I've opened a SR on this but I wondered if anyone else is fighting this problem.
Several VI 3.5 hosts in VC 2.5 keep going into 'not responding'. Grrrr..
If I restart vmware-vpxa on the ESX host, VC looks fine again for a while, then after 5 minutes or so this all repeats again. The CPU load on the hosts that this is happening on look ok to me. If I connect VC directly to these hosts, I see nothing wrong. The VC server isn't getting clobbered either. I've had a lot of weird VC issues since upgrading to 2.5 from 2.02. I'm thinking about nuking the VC DB & Server and do a fresh build but I rather not.
After rebooting the VC server, no hosts are showing as not responding. After being up 3-5 minutes, the same 2 hosts show not responding again. It seems to be a VC problem.
When the host shows up as not responding can you check if vpxa is running on the host. Also check to vpxa logs (/var/log/vmware/vpx/vpxa*.log) for errors.
Hi rmnick
I have the exact same issues as you describe, so I'm very much interrrested in the outcome..
The 3.5 hosts seem to work just fine... but the VC drives me nuts with these disconnections. The VC, in my case, is a fresh install
/Rubeck
Yes, it's very frustrating. I've been tailing the log and watched things after I recycled vpxa. It looked okay in VC for 3 or 4 minutes and even did 2 vmotions before it went to not responding again. I don't see anything of interest in the host logs. The log shows the agents running on his cluster buddies. I'll probably just rebuild VC and it's DB but I'll hit support a little more before I do that.
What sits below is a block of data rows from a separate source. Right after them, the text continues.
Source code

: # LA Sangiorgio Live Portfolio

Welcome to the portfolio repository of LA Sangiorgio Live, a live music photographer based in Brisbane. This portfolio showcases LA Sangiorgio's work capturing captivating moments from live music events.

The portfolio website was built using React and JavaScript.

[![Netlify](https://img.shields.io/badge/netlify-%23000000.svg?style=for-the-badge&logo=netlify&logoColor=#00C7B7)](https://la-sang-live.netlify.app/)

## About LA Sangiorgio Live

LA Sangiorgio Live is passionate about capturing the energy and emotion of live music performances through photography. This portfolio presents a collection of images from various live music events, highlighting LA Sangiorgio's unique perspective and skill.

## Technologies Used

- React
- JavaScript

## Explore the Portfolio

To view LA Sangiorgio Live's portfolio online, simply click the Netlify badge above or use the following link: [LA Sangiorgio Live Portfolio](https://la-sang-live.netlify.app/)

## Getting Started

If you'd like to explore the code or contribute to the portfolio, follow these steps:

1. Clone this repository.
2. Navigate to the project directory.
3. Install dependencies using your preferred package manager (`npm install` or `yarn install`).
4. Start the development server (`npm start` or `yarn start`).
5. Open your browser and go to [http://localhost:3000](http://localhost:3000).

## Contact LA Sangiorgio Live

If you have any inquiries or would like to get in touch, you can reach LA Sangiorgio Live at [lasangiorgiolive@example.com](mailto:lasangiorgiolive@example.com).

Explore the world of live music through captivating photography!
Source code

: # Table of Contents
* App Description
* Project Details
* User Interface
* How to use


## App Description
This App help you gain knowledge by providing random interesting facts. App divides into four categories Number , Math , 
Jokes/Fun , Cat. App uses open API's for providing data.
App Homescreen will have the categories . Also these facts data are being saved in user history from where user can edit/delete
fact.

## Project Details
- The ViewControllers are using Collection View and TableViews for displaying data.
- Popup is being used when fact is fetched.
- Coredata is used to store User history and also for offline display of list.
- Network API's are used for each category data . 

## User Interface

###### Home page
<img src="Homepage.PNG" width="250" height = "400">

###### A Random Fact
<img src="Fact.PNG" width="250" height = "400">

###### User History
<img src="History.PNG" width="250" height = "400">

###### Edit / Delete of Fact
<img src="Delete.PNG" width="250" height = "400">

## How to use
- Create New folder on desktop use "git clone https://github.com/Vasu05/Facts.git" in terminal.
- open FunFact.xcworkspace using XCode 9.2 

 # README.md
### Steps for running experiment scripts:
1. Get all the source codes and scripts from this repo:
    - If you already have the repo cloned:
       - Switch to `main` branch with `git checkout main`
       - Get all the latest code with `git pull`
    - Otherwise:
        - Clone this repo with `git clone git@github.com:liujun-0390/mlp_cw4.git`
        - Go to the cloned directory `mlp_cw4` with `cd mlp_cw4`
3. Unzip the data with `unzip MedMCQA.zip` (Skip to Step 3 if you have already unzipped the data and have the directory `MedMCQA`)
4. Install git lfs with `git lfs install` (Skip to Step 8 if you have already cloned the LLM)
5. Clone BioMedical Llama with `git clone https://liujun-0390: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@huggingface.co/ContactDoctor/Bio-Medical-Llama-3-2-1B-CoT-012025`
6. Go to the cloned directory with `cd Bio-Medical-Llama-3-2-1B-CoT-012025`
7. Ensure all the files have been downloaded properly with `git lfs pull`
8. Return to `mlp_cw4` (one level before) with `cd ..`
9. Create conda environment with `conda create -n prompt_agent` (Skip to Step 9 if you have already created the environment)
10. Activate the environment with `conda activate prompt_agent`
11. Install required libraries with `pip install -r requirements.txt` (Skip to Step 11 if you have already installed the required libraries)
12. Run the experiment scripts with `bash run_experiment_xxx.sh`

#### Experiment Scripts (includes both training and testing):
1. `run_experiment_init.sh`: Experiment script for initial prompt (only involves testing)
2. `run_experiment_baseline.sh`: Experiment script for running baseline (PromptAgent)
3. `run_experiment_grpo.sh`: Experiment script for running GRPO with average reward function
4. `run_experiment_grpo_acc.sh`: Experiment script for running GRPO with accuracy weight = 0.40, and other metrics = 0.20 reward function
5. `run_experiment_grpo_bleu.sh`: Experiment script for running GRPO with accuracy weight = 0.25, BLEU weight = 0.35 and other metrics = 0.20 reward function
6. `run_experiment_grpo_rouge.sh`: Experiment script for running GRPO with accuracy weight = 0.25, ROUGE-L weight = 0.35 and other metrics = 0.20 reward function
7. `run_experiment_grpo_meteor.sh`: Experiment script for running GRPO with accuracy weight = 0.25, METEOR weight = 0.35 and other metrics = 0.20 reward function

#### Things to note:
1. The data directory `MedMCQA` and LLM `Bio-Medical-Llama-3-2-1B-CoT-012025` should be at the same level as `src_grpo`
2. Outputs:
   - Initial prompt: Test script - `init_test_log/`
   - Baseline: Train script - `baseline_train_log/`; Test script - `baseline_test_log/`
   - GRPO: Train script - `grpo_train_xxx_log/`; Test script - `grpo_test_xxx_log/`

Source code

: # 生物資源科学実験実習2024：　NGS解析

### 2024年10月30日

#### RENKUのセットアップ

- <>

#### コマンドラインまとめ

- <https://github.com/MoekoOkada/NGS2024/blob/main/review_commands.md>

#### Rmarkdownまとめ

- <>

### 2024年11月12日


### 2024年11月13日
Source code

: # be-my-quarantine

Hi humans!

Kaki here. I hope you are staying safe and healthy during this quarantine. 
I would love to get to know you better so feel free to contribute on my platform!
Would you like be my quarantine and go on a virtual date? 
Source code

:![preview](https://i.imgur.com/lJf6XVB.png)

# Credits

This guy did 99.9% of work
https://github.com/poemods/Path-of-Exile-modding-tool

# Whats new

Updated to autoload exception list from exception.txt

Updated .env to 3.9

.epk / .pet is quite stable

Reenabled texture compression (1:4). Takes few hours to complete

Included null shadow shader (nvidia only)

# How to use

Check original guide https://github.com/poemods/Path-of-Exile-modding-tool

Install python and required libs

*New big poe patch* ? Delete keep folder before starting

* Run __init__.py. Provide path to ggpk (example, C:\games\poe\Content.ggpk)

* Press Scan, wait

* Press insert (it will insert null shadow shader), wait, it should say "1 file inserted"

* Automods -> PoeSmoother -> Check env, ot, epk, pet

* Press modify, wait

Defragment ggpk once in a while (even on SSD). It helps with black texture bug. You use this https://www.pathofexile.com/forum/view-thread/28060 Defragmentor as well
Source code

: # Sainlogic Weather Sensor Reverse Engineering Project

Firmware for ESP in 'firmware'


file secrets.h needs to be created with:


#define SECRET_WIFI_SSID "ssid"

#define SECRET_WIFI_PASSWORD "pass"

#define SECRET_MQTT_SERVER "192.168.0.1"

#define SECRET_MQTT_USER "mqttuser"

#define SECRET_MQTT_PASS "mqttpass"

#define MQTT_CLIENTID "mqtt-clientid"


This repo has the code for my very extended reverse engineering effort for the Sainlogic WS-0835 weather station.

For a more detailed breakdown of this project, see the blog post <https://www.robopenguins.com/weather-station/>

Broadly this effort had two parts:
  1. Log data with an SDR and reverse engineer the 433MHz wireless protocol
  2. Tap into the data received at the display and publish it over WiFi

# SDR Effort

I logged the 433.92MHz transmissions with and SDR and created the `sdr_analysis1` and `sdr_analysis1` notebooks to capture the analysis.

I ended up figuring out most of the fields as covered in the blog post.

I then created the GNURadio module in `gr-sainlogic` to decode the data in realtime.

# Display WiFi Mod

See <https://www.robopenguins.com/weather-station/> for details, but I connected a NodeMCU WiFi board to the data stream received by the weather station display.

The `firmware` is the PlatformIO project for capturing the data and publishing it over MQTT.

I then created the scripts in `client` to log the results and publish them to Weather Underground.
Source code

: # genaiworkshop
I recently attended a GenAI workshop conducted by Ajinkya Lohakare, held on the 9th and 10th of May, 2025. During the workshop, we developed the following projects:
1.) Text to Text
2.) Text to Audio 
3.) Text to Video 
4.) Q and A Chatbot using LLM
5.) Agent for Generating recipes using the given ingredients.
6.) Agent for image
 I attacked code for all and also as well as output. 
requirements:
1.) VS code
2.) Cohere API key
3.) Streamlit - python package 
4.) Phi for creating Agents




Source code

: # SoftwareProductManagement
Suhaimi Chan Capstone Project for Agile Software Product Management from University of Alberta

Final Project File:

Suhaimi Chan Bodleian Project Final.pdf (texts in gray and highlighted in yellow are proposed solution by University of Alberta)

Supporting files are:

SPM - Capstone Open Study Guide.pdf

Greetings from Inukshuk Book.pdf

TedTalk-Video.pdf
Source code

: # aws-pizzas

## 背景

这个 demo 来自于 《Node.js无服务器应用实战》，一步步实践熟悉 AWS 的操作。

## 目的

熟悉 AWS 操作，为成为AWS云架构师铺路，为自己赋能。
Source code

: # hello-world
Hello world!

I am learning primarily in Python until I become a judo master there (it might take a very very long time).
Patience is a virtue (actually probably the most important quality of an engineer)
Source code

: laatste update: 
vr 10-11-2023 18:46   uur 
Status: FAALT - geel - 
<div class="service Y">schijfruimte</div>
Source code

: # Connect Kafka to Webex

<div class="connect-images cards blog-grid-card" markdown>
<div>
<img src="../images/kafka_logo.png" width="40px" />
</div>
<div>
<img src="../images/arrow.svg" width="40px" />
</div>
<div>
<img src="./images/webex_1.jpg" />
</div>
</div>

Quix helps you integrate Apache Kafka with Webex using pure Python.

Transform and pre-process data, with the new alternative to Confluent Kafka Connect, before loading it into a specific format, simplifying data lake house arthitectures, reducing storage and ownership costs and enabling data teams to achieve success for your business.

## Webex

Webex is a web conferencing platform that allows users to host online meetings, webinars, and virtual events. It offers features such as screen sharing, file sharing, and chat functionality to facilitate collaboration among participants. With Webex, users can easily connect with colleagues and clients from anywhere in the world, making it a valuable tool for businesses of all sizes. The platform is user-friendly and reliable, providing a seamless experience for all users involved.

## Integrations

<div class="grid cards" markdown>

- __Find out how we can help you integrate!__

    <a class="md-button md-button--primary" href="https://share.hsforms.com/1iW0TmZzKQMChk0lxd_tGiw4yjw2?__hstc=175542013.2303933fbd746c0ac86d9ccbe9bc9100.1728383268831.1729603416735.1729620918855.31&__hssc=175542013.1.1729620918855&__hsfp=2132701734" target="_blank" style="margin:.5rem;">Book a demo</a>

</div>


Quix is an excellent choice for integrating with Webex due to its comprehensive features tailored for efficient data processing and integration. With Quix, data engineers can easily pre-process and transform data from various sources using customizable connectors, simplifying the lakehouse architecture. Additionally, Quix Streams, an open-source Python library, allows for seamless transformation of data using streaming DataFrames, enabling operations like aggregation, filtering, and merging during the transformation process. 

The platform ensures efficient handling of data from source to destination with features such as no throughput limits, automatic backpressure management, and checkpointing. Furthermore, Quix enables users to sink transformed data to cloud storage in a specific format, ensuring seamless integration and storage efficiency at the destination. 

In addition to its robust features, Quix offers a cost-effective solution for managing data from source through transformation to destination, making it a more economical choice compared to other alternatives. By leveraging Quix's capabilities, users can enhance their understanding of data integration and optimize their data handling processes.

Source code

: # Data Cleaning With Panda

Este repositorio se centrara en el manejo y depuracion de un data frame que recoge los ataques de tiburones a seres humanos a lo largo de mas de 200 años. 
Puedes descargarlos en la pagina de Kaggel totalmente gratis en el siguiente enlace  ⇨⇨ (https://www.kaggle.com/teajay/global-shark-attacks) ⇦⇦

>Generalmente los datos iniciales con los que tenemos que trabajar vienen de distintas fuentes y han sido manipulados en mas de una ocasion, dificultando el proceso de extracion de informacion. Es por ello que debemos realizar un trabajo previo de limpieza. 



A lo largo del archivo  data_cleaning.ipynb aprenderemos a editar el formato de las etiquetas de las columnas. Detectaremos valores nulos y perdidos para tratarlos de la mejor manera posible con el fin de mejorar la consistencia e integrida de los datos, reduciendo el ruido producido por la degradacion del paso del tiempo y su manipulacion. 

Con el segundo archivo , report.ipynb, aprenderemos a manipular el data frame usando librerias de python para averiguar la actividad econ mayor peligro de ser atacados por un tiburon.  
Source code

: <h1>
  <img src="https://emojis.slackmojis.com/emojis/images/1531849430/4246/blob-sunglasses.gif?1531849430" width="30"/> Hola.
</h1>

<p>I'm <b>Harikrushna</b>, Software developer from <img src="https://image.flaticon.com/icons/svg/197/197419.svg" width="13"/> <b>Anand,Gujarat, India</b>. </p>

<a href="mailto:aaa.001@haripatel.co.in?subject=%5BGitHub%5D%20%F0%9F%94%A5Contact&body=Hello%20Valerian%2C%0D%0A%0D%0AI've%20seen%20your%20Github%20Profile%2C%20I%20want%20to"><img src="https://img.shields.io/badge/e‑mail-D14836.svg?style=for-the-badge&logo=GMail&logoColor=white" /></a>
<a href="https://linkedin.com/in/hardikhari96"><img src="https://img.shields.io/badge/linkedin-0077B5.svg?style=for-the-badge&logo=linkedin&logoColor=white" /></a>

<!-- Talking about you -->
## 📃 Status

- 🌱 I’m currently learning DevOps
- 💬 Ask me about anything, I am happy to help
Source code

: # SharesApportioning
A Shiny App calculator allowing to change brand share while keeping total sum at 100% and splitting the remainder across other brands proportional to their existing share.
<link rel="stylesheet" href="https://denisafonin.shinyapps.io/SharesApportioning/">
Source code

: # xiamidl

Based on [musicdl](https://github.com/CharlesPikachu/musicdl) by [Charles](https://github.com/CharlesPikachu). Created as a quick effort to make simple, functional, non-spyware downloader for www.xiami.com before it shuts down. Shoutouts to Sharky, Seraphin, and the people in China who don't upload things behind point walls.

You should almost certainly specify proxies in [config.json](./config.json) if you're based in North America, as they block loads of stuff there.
I have also noticed the same issue.. sometime disconecting and reconnecting will work but then if I try to look at the networking confog or somthing else on the host it will goto not responding.. almost like there is "lag" from the host making it "not respond"
ok I have two hosts in a cluster.. I took one out of the cluster and created a new folder in my data center then add the host that I had removed (not in a cluster).. It is responding and seems to be fine..
virtual center client seems much quicker to load as well
I know its not right but I wanted to share that with you guys... so perhaps it has somthing to do withs hosts in a cluster .. Im thinking about shutting down all VMs and removing the second host then re creating the cluster with both hosts ... but I dont wanna be in trouble come monday morning... :smileycool:
I have removed the cluster completely and both hosta are responding just fine... I have not recreated the cluster yet... but I think I will...
ok I created the cluster and dragged hy hosts into the cluster ... waiting for failures
performed 1 migration...I have viewed host configuration and network configurations.. it take a few seconds for the initial dispaly switching from host to host but all hosts continue to respond .. much better than "not responding" hope this may work for you guys as well.... esx 3.5 and 2.5virtual center server
still working fine.. I have added and removed pnics from vswitches and VC server/client is responding very well, I have also migrated some vm's between the hosts.... so Im thinking Im all set..
I've got an 11 node DRS/HA cluster and I'm running into the same problem. One node in the cluster keeps dropping out. It didn't do this right away, but over the last two days, it will drop out of VirtualCenter and the only way to get it back is to reboot the node. Once DRS moves VM's back onto it, it will drop in about 5 minutes. I put the host into maintenance mode last night so I could take a look at it today. It has not dropped out of VirtualCenter at all.
I'm looking at ESX Update 1 and it seems that there are two patches that could potentially fix this (ESX350-200802401-BG & ESX350-200803217-UG). Has anyone applied ESX Update 1 yet? Does ESX Update 1 seem to resolve this issue?
Any help would be greatly appreciated.
I havent had any problems since I deleted the cluster then recreated the cluster, back Feb. I think it was.. Im not installing the new patch/update right away, Im waiting to see how it works out for others .... seeing as Im not having any problems.
Breaking an 11 node cluster with running machines isn't really an option in this case though...
I understand, Just wondering did this happen after you updated to 3.5 and 2.5? or just out of the blue? Do you have a support contract with Vmware... any errors on the hosts console?
This is all a fresh install of 3.5/2.5, no upgrades whatsoever. What logs do I need to look at? I can post them here if you like.
not sure about the logs...At one time I had some errors on the host console, We have a support plan with vmware and they were able to connect to the host via the web using web .. whatever it is ... mental block... they were very helpful... just a suggestion... Im not experienced enough to help you, guess I got lucky when I solve the problem I was having...
No problem. I'll place a call to VMware and see what they say.
Thanks for your help though!
Start with a clean database and you will not have that issue. I did VC upgrade and a fresh install and teh clients in VC server would state they were not responding then back again but if I point the VC client to the ESX host the VM's were actually fine. The problem was the database. I did a install with a clean database and it was fine.
Sounds like the VC agent (vpxa) on the host might be having problems. The logs are under /var/log/vmware/vpx on the host. Check for errors (grep for "error]") in the vpxa*.log files.